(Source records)
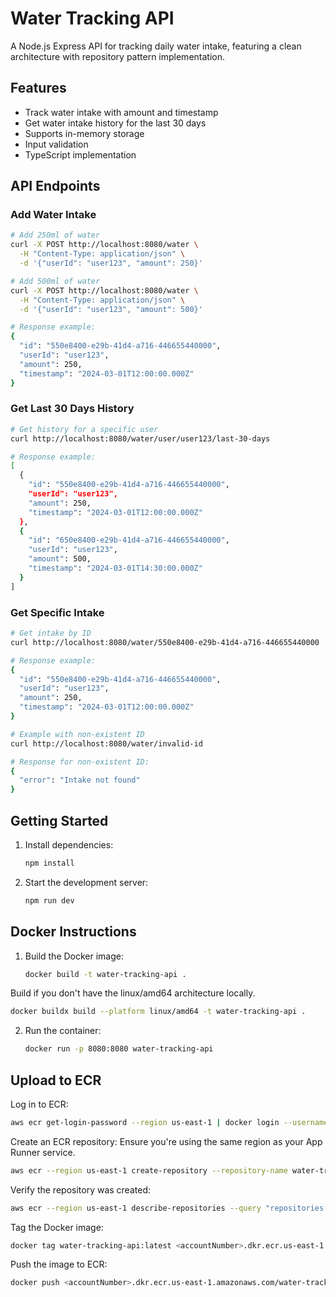 # Water Tracking API

A Node.js Express API for tracking daily water intake, featuring a clean architecture with repository pattern implementation.

## Features

- Track water intake with amount and timestamp
- Get water intake history for the last 30 days
- Supports in-memory storage
- Input validation
- TypeScript implementation

## API Endpoints

### Add Water Intake
```bash
# Add 250ml of water
curl -X POST http://localhost:8080/water \
  -H "Content-Type: application/json" \
  -d '{"userId": "user123", "amount": 250}'

# Add 500ml of water
curl -X POST http://localhost:8080/water \
  -H "Content-Type: application/json" \
  -d '{"userId": "user123", "amount": 500}'

# Response example:
{
  "id": "550e8400-e29b-41d4-a716-446655440000",
  "userId": "user123",
  "amount": 250,
  "timestamp": "2024-03-01T12:00:00.000Z"
}
```

### Get Last 30 Days History
```bash
# Get history for a specific user
curl http://localhost:8080/water/user/user123/last-30-days

# Response example:
[
  {
    "id": "550e8400-e29b-41d4-a716-446655440000",
    "userId": "user123",
    "amount": 250,
    "timestamp": "2024-03-01T12:00:00.000Z"
  },
  {
    "id": "650e8400-e29b-41d4-a716-446655440000",
    "userId": "user123",
    "amount": 500,
    "timestamp": "2024-03-01T14:30:00.000Z"
  }
]
```

### Get Specific Intake
```bash
# Get intake by ID
curl http://localhost:8080/water/550e8400-e29b-41d4-a716-446655440000

# Response example:
{
  "id": "550e8400-e29b-41d4-a716-446655440000",
  "userId": "user123",
  "amount": 250,
  "timestamp": "2024-03-01T12:00:00.000Z"
}

# Example with non-existent ID
curl http://localhost:8080/water/invalid-id

# Response for non-existent ID:
{
  "error": "Intake not found"
}
```

## Getting Started

1. Install dependencies:
   ```bash
   npm install
   ```

2. Start the development server:
   ```bash
   npm run dev
   ```


## Docker Instructions

1. Build the Docker image:
   ```bash
   docker build -t water-tracking-api .
   ```

Build if you don't have the linux/amd64 architecture locally.

```bash
docker buildx build --platform linux/amd64 -t water-tracking-api .
```

2. Run the container:
   ```bash
   docker run -p 8080:8080 water-tracking-api
   ```

## Upload to ECR

Log in to ECR:
```bash
aws ecr get-login-password --region us-east-1 | docker login --username AWS --password-stdin <accountNumber>.dkr.ecr.us-east-1.amazonaws.com
```

Create an ECR repository:
Ensure you're using the same region as your App Runner service.
```bash
aws ecr --region us-east-1 create-repository --repository-name water-tracking-api
```

Verify the repository was created:
```bash
aws ecr --region us-east-1 describe-repositories --query "repositories[*].repositoryUri" --output text
```

Tag the Docker image:
```bash
docker tag water-tracking-api:latest <accountNumber>.dkr.ecr.us-east-1.amazonaws.com/water-tracking-api:latest
```

Push the image to ECR:

```bash
docker push <accountNumber>.dkr.ecr.us-east-1.amazonaws.com/water-tracking-api:latest
```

▸ **WHAT YOU SHOULD DO**
Gather each line from the entries above that includes the word "timestamp".

▸ **YOUR SOLUTION**
- Track water intake with amount and timestamp
  "timestamp": "2024-03-01T12:00:00.000Z"
    "timestamp": "2024-03-01T12:00:00.000Z"
    "timestamp": "2024-03-01T14:30:00.000Z"
  "timestamp": "2024-03-01T12:00:00.000Z"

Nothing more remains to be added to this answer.